## Your instructions
Your answer should consist of each line from the data below that contains "como".

## Data
□ □ □ □ □

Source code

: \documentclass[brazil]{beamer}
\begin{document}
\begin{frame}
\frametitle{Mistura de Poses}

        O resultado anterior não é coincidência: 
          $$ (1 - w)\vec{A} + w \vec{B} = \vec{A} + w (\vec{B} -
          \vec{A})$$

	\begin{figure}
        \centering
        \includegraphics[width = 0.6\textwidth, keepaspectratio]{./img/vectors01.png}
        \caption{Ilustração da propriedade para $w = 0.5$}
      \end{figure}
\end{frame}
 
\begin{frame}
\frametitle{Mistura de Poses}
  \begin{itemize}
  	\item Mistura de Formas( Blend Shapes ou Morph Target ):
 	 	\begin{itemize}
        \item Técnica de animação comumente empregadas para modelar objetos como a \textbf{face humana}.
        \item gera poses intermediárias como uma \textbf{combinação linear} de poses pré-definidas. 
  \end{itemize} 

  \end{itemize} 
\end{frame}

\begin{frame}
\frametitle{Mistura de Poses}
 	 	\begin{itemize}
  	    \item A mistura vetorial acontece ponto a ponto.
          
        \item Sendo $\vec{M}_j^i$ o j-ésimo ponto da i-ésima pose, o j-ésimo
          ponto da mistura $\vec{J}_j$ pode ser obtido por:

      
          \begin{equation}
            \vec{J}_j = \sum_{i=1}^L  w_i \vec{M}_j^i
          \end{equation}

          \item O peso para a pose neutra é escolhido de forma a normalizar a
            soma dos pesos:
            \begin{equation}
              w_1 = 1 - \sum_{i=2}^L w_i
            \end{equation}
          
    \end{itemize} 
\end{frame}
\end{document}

□ □ □ □ □

## Solution for this problem
        \item Técnica de animação comumente empregadas para modelar objetos como a \textbf{face humana}.
        \item gera poses intermediárias como uma \textbf{combinação linear} de poses pré-definidas. 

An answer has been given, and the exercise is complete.